Мать примолкла на минутку, вгляделась в лицо сына. Не понять, заснул или нет.

– А дальше что было?.. – вдруг спросил Ваня, будто и не спал.

– А дальше Иван Михайлович принял монашеский постриг. Был он уже тогда очень старым, 88 лет. Принял малую схиму и через три недели преставился. И весь город его хоронил. А было это в светлые пасхальные дни 1875 года. Года, когда я только родилась… И у всех на душе была радость, что наш орловский молитвенник молится теперь у Престола Господня…

– Я тоже вырасту и буду монахом, – прошептал Ваня в ответ. – Меня же тоже зовут Иван Михайлович, как прапрадедушку…

Мать улыбнулась. Ваня засыпал, сон влек его далеко-далеко от окраины Орла…


Орёл, июнь 1917 года

– …Тп-р-ру… – раздосадованно произнес кучер-монах, придерживая лошадей. – Ну что ж ты будешь с ними делать-то, а?..

Епископ Орловский и Севский Серафим привстал и наклонился к окошку в передней стенке архиерейской кареты:

– Что там такое?

– Да солдаты опять, Ваше Преосвященство, – обреченно отозвался кучер. – И тут, вишь ты, митинг у них. Ну чисто все улицы заполонили, ни пройти не проехать…

И точно, прямо по пути кареты на мостовой бушевал импровизированный солдатский митинг. Был виден коряво намалеванный на куске красного кумача плакат «Война до победнаго конца!» Высокий одноглазый ефрейтор, взгромоздившись на невесть откуда взявшуюся бочку, кричал на всю улицу сорванным, полубезумным голосом:

– …ушла в прошлое проклятая царская армия, где офицеры-кровопийцы гнали нас на бессмысленную бойню! Сейчас война, которую ведет Россия, – это война за идеалы леворюции, народной правды, свободы и демократии! Да здравствуют наши братья в окопах, грудью закрывающие путь германскому имперализму! Да здравствует наш любимый народный вождь – товарищ Керенский!..

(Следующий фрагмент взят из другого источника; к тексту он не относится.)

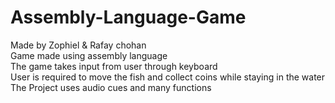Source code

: # Assembly-Language-Game
Made by 
Zophiel & Rafay chohan<br>
Game made using assembly language <br>
The game takes input from user through keyboard
<br>User is required to move the fish and collect coins while staying in the water
<br>The Project uses audio cues and many functions
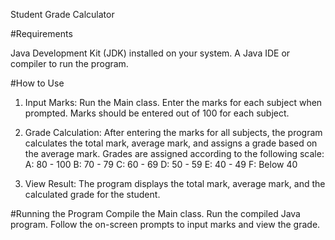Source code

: Student Grade Calculator

#Requirements

Java Development Kit (JDK) installed on your system.
A Java IDE or compiler to run the program.

#How to Use
1. Input Marks:
    Run the Main class.
    Enter the marks for each subject when prompted. Marks should be entered out of 100 for each subject.

2. Grade Calculation:
    After entering the marks for all subjects, the program calculates the total mark, average mark, and assigns a grade based on the average mark.
    Grades are assigned according to the following scale:
        A: 80 - 100
        B: 70 - 79
        C: 60 - 69
        D: 50 - 59
        E: 40 - 49
        F: Below 40

3. View Result:
    The program displays the total mark, average mark, and the calculated grade for the student.

#Running the Program
Compile the Main class.
Run the compiled Java program.
Follow the on-screen prompts to input marks and view the grade.
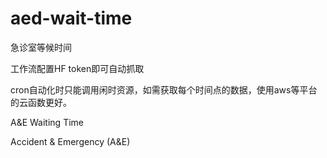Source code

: # aed-wait-time
急诊室等候时间

工作流配置HF token即可自动抓取

cron自动化时只能调用闲时资源，如需获取每个时间点的数据，使用aws等平台的云函数更好。

A&E Waiting Time

Accident & Emergency (A&E)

Серая шинельная толпа взревела от восторга и зааплодировала.

Вздохнув, владыка Серафим уселся на место. Кучер уже несколько раз пытался ехать в обход, но, как заговоренный, все время натыкался на какие-то митинги. «Впрочем, а где сейчас в России не митингуют? – с болью подумал епископ, глядя в окно на заплеванную шелухой семечек булыжную улицу. – Вся страна сошла с ума, от площадей и проспектов до последних задворок…»

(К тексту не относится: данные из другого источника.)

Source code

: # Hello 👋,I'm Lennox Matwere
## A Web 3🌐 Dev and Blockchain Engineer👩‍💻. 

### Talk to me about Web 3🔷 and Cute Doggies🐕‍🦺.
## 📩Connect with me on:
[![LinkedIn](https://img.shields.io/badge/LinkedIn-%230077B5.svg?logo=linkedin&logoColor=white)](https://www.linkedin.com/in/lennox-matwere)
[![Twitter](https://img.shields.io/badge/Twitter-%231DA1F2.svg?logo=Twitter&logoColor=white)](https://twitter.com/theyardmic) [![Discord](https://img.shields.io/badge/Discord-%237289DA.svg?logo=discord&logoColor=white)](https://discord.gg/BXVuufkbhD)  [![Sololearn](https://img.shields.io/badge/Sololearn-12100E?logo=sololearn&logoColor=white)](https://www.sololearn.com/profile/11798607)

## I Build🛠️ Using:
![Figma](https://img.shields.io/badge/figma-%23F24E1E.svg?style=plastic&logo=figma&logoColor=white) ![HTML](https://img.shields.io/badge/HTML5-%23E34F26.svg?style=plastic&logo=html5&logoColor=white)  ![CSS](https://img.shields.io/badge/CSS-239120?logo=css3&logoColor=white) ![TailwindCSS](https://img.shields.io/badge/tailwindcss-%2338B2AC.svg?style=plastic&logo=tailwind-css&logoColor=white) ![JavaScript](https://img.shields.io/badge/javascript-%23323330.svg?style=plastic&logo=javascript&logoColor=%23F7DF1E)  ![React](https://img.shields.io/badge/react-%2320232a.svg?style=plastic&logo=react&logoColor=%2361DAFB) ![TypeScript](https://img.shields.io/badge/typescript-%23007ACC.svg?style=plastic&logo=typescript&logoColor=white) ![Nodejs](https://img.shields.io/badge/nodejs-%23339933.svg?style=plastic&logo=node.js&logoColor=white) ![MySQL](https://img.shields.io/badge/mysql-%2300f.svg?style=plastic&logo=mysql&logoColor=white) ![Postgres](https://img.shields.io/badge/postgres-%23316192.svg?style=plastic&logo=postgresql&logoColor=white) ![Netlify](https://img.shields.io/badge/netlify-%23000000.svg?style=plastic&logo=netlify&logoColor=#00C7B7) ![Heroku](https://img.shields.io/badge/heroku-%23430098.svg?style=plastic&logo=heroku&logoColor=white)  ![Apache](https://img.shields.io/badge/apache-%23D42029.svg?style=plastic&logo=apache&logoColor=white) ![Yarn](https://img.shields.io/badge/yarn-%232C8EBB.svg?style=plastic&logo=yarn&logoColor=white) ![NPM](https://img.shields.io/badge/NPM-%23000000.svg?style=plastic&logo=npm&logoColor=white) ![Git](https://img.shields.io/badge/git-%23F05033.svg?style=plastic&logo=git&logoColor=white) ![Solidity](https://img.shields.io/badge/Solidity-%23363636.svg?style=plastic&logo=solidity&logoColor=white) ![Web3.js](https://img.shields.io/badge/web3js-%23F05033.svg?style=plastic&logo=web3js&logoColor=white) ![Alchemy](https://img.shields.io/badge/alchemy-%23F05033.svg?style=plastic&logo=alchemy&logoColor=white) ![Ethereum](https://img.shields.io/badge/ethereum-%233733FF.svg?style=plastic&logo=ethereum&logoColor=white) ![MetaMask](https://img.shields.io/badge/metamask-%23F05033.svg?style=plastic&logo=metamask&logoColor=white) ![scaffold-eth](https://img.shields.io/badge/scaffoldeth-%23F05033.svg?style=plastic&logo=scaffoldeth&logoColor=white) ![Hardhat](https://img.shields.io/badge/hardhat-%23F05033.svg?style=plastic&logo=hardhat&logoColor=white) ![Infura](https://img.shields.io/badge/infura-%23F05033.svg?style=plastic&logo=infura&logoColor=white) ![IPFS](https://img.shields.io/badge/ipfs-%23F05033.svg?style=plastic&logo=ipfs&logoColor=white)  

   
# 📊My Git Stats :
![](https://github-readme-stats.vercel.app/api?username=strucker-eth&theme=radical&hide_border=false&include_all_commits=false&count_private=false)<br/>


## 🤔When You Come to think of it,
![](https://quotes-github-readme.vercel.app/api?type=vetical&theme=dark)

В Орёл временно управляющий епархией 36-летний епископ Серафим прибыл лишь несколько дней назад. До этого он на протяжении девяти лет служил в Польше – сначала наместником, а позже настоятелем Яблочинского Свято-Онуфриевского монастыря, ректором Холмской духовной семинарии, а после того, как Польшу захватили германцы, находился в своей родной Москве. И вот теперь – новый, незнакомый город в центре России, новая епархия… И люди, разгоряченные, взбаламученные случившимися в стране переменами. В феврале в Петрограде произошел переворот, и то, что казалось незыблемым, само собой разумеющимся, мгновенно перестало существовать. Не было больше царя, место его заняло некое Временное правительство. Его никто не выбирал, и на какое именно «время» оно пришло, было неясно. Но подробности никого и не интересовали. Главное – теперь можно было митинговать на каждом углу под разными лозунгами (от «Долой войну!» до «Да здравствует вой на!»), кричать об идеалах свободы и демократии и яростно обличать тех, кто эти идеалы якобы не поддерживал…

Между тем стоявший на бочке оратор, пережидая аплодисменты, перевел воспаленный взгляд единственного глаза на архиерейскую карету. И сжал кулаки.

– Но не время нам успокаиваться, братва! – тяжелым от ненависти голосом произнес ефрейтор. – Есть еще среди нас те, кто верно служил гнилому царскому режиму, а теперь приспосабливается к новой, свободной России!.. Вон, посмотрите, какой шарабан стоит! А в нем наверняка тот, кто молился за царя и царицу-шпионку! А сейчас небось весь из себя за свободу и демократию!..

– Оборотень! – донеслось до владыки.

– Кровопийцы народные!..

– Батюшку-то не тронь, он здесь при чем?! – вклинился чей-то голос. Но его тут же задавили другие, полные ненависти:

– Ты батюшку где здесь увидел?!.. Там же буржуй в рясе сидит, морду небось отъел за войну – поперек себя шире!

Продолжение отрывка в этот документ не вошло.